Provided information -

____

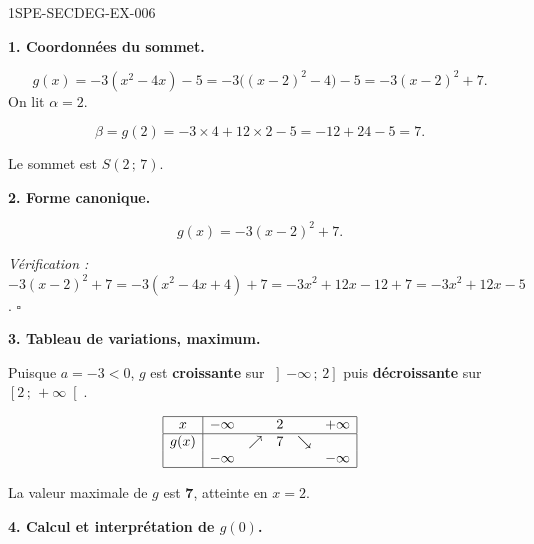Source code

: \begin{corrige}{1SPE-SECDEG-EX-006}

\textbf{1. Coordonnées du sommet.}


\[g(x)=-3(x^2-4x)-5=-3\bigl((x-2)^2-4\bigr)-5=-3(x-2)^2+7.\]
On lit $\alpha=2$.

\[\beta = g(2) = -3 \times 4 + 12 \times 2 - 5 = -12 + 24 - 5 = 7.\]

Le sommet est $S(2\,;\,7)$.

\medskip
\textbf{2. Forme canonique.}


\[\boxed{g(x) = -3(x-2)^2 + 7.}\]

\textit{Vérification :} $-3(x-2)^2 + 7 = -3(x^2-4x+4)+7 = -3x^2+12x-12+7 = -3x^2+12x-5$. \hfill $\square$

\medskip
\textbf{3. Tableau de variations, maximum.}


Puisque $a = -3 < 0$, $g$ est \textbf{croissante} sur $\left]-\infty\,;\,2\right]$ puis \textbf{décroissante} sur $\left[2\,;\,+\infty\right[$.

\[
\begin{array}{|c|ccccc|}
\hline
x & -\infty & & 2 & & +\infty \\
\hline
g(x) & & \nearrow & 7 & \searrow & \\
 & -\infty & & & & -\infty \\
\hline
\end{array}
\]

La valeur maximale de $g$ est $\mathbf{7}$, atteinte en $x = 2$.

\medskip
\textbf{4. Calcul et interprétation de $g(0)$.}


\end{corrige}
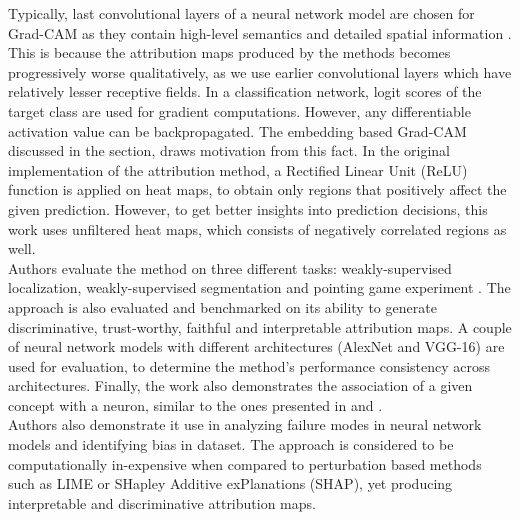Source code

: \documentclass[../report.tex]{subfiles}
\begin{document}
	Typically, last convolutional layers of a neural network model are chosen for Grad-CAM as they contain high-level semantics and detailed spatial information \cite{selvaraju2017grad}. This is because the attribution maps produced by the methods becomes progressively worse qualitatively,  as we use earlier convolutional layers which have relatively lesser receptive fields. In a classification network, logit scores of the target class are used for gradient computations. However, any differentiable activation value can be backpropagated. The embedding based Grad-CAM discussed in the section, draws motivation from this fact. In the original implementation of the attribution method, a Rectified Linear Unit (ReLU) function is applied on heat maps, to obtain only regions that positively affect the given prediction. However, to get better insights into prediction decisions, this work uses unfiltered heat maps, which consists of negatively correlated regions as well.\\  
   Authors evaluate the method on three different tasks: weakly-supervised localization, weakly-supervised segmentation and pointing game experiment \cite{zhang2018top}. The approach is also evaluated and benchmarked on its ability to generate discriminative, trust-worthy, faithful and interpretable attribution maps. A couple of neural network models with different architectures (AlexNet \cite{krizhevsky2012imagenet} and VGG-16) are used for evaluation, to determine the method’s performance consistency across architectures.
   Finally, the work also demonstrates the association of a given concept with a neuron, similar to the ones presented in \cite{matthew2014visualizing} and \cite{zhou2014object}.\\
	Authors also demonstrate it use in analyzing failure modes in neural network models and identifying bias in dataset.
	The approach is considered to be computationally in-expensive when compared to perturbation based methods such as LIME or SHapley Additive exPlanations (SHAP)\cite{shap}, yet producing interpretable and discriminative attribution maps.
	
\end{document}
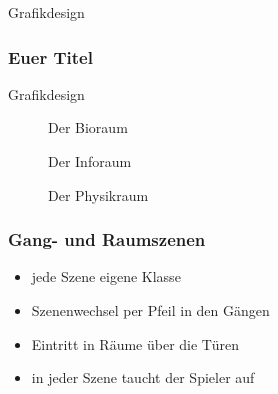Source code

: \begin{frame}
	\begin{center}
		\Huge Grafikdesign
	\end{center}
\end{frame}

\begin{frame}
	\frametitle{Euer Titel}
\end{frame}

\begin{frame}{Grafikdesign}
	\begin{minipage}[v]{0.3 \textwidth}
		\begin{figure}
			\centering
			\caption[Bioraum]{Der Bioraum}
			\label{fig:Bioraum}
		\end{figure}
	\end{minipage}

\vfill

\begin{minipage}[v]{0.3 \textwidth}
	\begin{figure}
		\centering
		\caption[Inforaum]{Der Inforaum}
		\label{fig:Inforaum}
	\end{figure}
\end{minipage}

\vfill

\begin{minipage}[v]{0.3 \textwidth}
	\begin{figure}
		\centering
		\caption[Physikraum]{Der Physikraum}
		\label{fig:Physikraum}
	\end{figure}
\end{minipage}
	
\end{frame}

\begin{frame}
	\begin{minipage}{0.3\textwidth}
		\begin{figure}
			\centering
			\label{fig:kt_farbverlauf}
		\end{figure}
	\end{minipage}
\end{frame}

\begin{frame}
	\frametitle{Gang- und Raumszenen}
	\begin{itemize}
		\item jede Szene eigene Klasse
		\item Szenenwechsel per Pfeil in den Gängen
		\item Eintritt in Räume über die Türen
		\item in jeder Szene taucht der Spieler auf
	\end{itemize}
\end{frame}

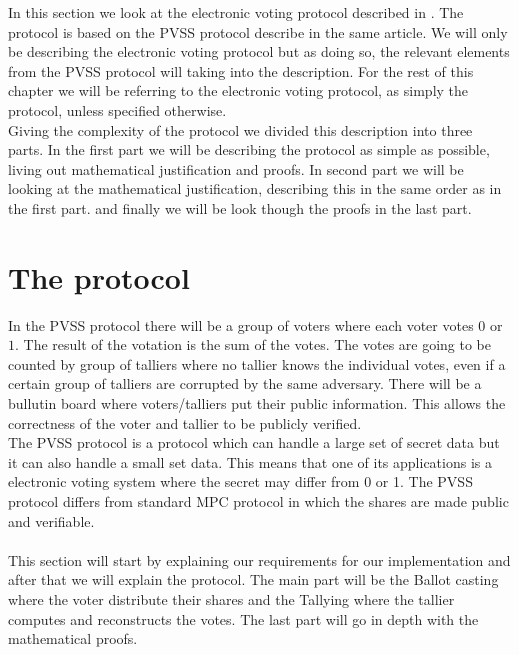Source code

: In this section we look at the electronic voting protocol described in \cite{Schoenmakers1999}. The protocol is based on the PVSS protocol describe in the same article. We will only be describing the electronic voting protocol but as doing so, the relevant elements from the PVSS protocol will taking into the description. For the rest of this chapter we will be referring to the electronic voting protocol, as simply the protocol, unless specified otherwise. \\

\noindent
Giving the complexity of the protocol we divided this description into three parts. In the first part we will be describing the protocol as simple as possible, living out mathematical justification and proofs. In second part we will be looking at the mathematical justification, describing this in the same order as in the first part. and finally we will be look though the proofs in the last part. 


\section{The protocol}


\noindent
In the PVSS protocol there will be a group of voters where each voter votes $0$ or $1$. The result of the votation is the sum of the votes. The votes are going to be counted by group of talliers where no tallier knows the individual votes, even if a certain group of talliers are corrupted by the same adversary. There will be a bullutin board where voters/talliers put their public information. This allows the correctness of the voter and tallier to be publicly verified.\\

\noindent
The PVSS protocol is a protocol which can handle a large set of secret data but it can also handle a small set data. This means that one of its applications is a  electronic voting system where the secret may differ from 0 or 1. The PVSS protocol differs from standard MPC protocol in which the shares are made public and verifiable.\\\\
This section will start by explaining our requirements for our implementation and after that we will explain the protocol. The main part will be the Ballot casting where the voter distribute their shares and the Tallying where the tallier computes and reconstructs the votes. The last part will go in depth with the mathematical proofs. \\


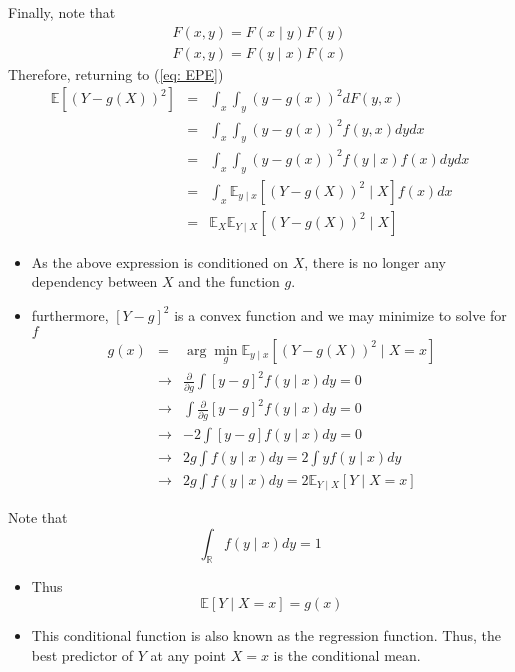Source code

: \documentclass{beamer}
\newcommand{\E}{\mathbb{E}}
\newcommand{\R}{\mathbb{R}}
\begin{document}
\begin{frame}
Finally, note that 
\begin{eqnarray*}
F(x,y)=F(x\mid y)F(y)\\
F(x,y)=F(y\mid x)F(x)
\end{eqnarray*}
Therefore, returning to (\ref{eq: EPE})
\begin{eqnarray*}
\E[(Y-g(X))^2]&=&\int_x\int_y(y-g(x))^2dF(y,x)\\
&=&\int_x\int_y(y-g(x))^2f(y,x)dydx\\
&=&\int_x\int_y(y-g(x))^2f(y\mid x)f(x)dydx\\
&=&\int_x\E_{y\mid x}[(Y-g(X))^2\mid X]f(x)dx\\
&=&\E_X\E_{Y\mid X}[(Y-g(X))^2\mid X]
\end{eqnarray*}
\end{frame}

\begin{frame}
\begin{itemize}
\item{} As the above expression is conditioned on $X$, there is no longer any dependency between $X$ and the function $g$.

\item{} furthermore, $[Y-g]^2$ is a convex function and we may minimize to solve for $f$
\begin{eqnarray*}
g(x)&=&\arg\min_{g}\E_{y\mid x}[(Y-g(X))^2\mid X=x]\\
&\rightarrow& \frac{\partial}{\partial g}\int[y-g]^2 f(y\mid x)dy=0\\
&\rightarrow& \int \frac{\partial}{\partial g}[y-g]^2 f(y\mid x)dy=0\\
&\rightarrow& -2\int[y-g]  f(y\mid x)dy=0\\
&\rightarrow& 2g\int f(y\mid x)dy=2\int y  f(y\mid x)dy\\
&\rightarrow& 2g\int f(y\mid x)dy=2\E_{Y\mid X}[Y\mid X=x]
\end{eqnarray*}
\end{itemize}
\end{frame}

\begin{frame}
Note that 
\[
\int_{\R}f(y\mid x)dy=1
\]
\begin{itemize}
\item{}Thus
\[
\E[Y\mid X=x]=g(x)
\]
\item{} This conditional function is also known as the regression function. Thus, the best predictor of $Y$ at any point $X=x$ is the conditional mean.
\end{itemize}
\end{frame}
\end{document}
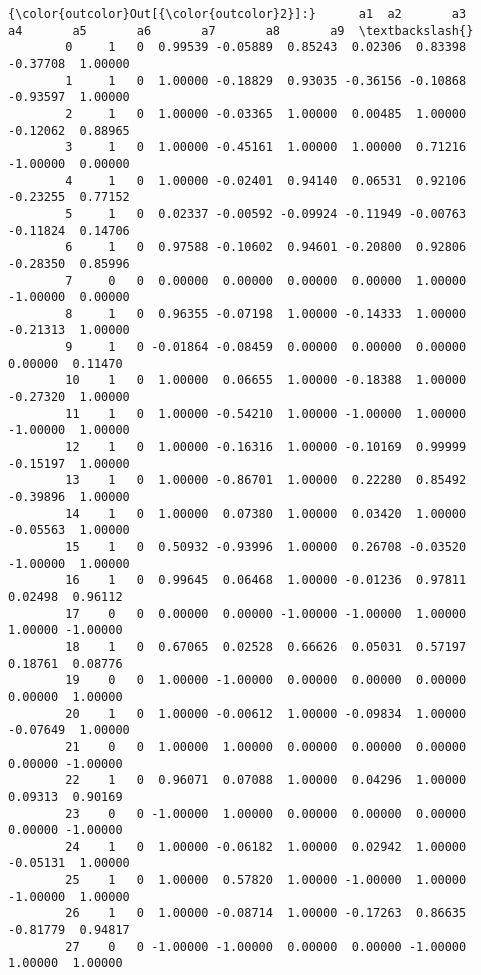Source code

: \documentclass[11pt]{article}
\begin{document}
\begin{Verbatim}[commandchars=\\\{\}]
{\color{outcolor}Out[{\color{outcolor}2}]:}      a1  a2       a3       a4       a5       a6       a7       a8       a9  \textbackslash{}
        0     1   0  0.99539 -0.05889  0.85243  0.02306  0.83398 -0.37708  1.00000   
        1     1   0  1.00000 -0.18829  0.93035 -0.36156 -0.10868 -0.93597  1.00000   
        2     1   0  1.00000 -0.03365  1.00000  0.00485  1.00000 -0.12062  0.88965   
        3     1   0  1.00000 -0.45161  1.00000  1.00000  0.71216 -1.00000  0.00000   
        4     1   0  1.00000 -0.02401  0.94140  0.06531  0.92106 -0.23255  0.77152   
        5     1   0  0.02337 -0.00592 -0.09924 -0.11949 -0.00763 -0.11824  0.14706   
        6     1   0  0.97588 -0.10602  0.94601 -0.20800  0.92806 -0.28350  0.85996   
        7     0   0  0.00000  0.00000  0.00000  0.00000  1.00000 -1.00000  0.00000   
        8     1   0  0.96355 -0.07198  1.00000 -0.14333  1.00000 -0.21313  1.00000   
        9     1   0 -0.01864 -0.08459  0.00000  0.00000  0.00000  0.00000  0.11470   
        10    1   0  1.00000  0.06655  1.00000 -0.18388  1.00000 -0.27320  1.00000   
        11    1   0  1.00000 -0.54210  1.00000 -1.00000  1.00000 -1.00000  1.00000   
        12    1   0  1.00000 -0.16316  1.00000 -0.10169  0.99999 -0.15197  1.00000   
        13    1   0  1.00000 -0.86701  1.00000  0.22280  0.85492 -0.39896  1.00000   
        14    1   0  1.00000  0.07380  1.00000  0.03420  1.00000 -0.05563  1.00000   
        15    1   0  0.50932 -0.93996  1.00000  0.26708 -0.03520 -1.00000  1.00000   
        16    1   0  0.99645  0.06468  1.00000 -0.01236  0.97811  0.02498  0.96112   
        17    0   0  0.00000  0.00000 -1.00000 -1.00000  1.00000  1.00000 -1.00000   
        18    1   0  0.67065  0.02528  0.66626  0.05031  0.57197  0.18761  0.08776   
        19    0   0  1.00000 -1.00000  0.00000  0.00000  0.00000  0.00000  1.00000   
        20    1   0  1.00000 -0.00612  1.00000 -0.09834  1.00000 -0.07649  1.00000   
        21    0   0  1.00000  1.00000  0.00000  0.00000  0.00000  0.00000 -1.00000   
        22    1   0  0.96071  0.07088  1.00000  0.04296  1.00000  0.09313  0.90169   
        23    0   0 -1.00000  1.00000  0.00000  0.00000  0.00000  0.00000 -1.00000   
        24    1   0  1.00000 -0.06182  1.00000  0.02942  1.00000 -0.05131  1.00000   
        25    1   0  1.00000  0.57820  1.00000 -1.00000  1.00000 -1.00000  1.00000   
        26    1   0  1.00000 -0.08714  1.00000 -0.17263  0.86635 -0.81779  0.94817   
        27    0   0 -1.00000 -1.00000  0.00000  0.00000 -1.00000  1.00000  1.00000   

\end{Verbatim}
\end{document}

____

Task - Each line of the records above that includes the string "their" should be counted. Report the total alone.

Task result - 2